**TASK OBJECTIVE**
Find how many lines below hold "static", and give that number as the entire answer.

**TASK INPUTS**
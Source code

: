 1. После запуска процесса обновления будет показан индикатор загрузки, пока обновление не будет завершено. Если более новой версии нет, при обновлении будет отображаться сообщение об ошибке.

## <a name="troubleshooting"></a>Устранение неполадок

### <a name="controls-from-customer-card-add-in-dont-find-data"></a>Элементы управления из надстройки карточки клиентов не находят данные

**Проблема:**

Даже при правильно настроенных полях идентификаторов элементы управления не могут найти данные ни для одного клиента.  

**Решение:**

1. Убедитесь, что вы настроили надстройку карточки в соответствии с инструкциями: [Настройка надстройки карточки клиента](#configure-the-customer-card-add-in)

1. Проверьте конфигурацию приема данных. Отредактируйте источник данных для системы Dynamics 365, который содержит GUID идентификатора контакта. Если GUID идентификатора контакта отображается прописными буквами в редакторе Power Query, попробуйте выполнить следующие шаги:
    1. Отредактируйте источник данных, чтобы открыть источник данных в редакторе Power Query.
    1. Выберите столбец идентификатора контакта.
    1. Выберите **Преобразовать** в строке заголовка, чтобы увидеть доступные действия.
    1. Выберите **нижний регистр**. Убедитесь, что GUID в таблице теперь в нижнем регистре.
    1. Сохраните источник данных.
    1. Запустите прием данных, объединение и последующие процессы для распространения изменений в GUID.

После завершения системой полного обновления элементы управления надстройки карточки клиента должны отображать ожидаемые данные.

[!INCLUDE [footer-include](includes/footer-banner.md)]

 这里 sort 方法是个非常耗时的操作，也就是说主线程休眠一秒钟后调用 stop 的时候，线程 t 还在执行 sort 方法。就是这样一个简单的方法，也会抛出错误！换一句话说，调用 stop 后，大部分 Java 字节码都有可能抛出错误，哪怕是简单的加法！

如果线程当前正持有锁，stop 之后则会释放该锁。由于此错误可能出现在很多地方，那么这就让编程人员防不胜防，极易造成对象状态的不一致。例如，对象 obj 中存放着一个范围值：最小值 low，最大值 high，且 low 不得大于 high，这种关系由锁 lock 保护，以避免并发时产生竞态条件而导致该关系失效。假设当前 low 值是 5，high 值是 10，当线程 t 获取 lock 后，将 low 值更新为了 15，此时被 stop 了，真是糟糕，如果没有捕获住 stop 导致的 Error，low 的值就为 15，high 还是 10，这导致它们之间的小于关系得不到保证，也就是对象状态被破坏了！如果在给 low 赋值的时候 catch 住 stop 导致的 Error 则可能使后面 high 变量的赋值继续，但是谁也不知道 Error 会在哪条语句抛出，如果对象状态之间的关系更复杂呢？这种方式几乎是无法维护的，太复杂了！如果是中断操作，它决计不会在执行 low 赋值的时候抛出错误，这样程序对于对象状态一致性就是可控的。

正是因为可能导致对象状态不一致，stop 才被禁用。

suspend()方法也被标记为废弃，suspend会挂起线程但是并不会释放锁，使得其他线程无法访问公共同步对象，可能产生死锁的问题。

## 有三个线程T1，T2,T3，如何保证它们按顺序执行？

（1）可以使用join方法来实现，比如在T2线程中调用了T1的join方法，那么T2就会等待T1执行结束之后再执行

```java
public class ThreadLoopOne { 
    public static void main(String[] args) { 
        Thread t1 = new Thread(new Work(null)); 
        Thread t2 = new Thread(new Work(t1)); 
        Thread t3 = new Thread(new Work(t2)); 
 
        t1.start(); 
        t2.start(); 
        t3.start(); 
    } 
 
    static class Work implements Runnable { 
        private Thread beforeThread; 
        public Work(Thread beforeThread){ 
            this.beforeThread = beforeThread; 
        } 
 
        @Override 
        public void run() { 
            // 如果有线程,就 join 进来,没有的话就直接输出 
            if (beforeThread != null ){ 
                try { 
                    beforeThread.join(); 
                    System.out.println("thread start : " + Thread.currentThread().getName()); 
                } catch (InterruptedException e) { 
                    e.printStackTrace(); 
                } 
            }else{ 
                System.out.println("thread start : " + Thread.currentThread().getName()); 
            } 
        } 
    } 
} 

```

**RESULT OF THE EXERCISE**
2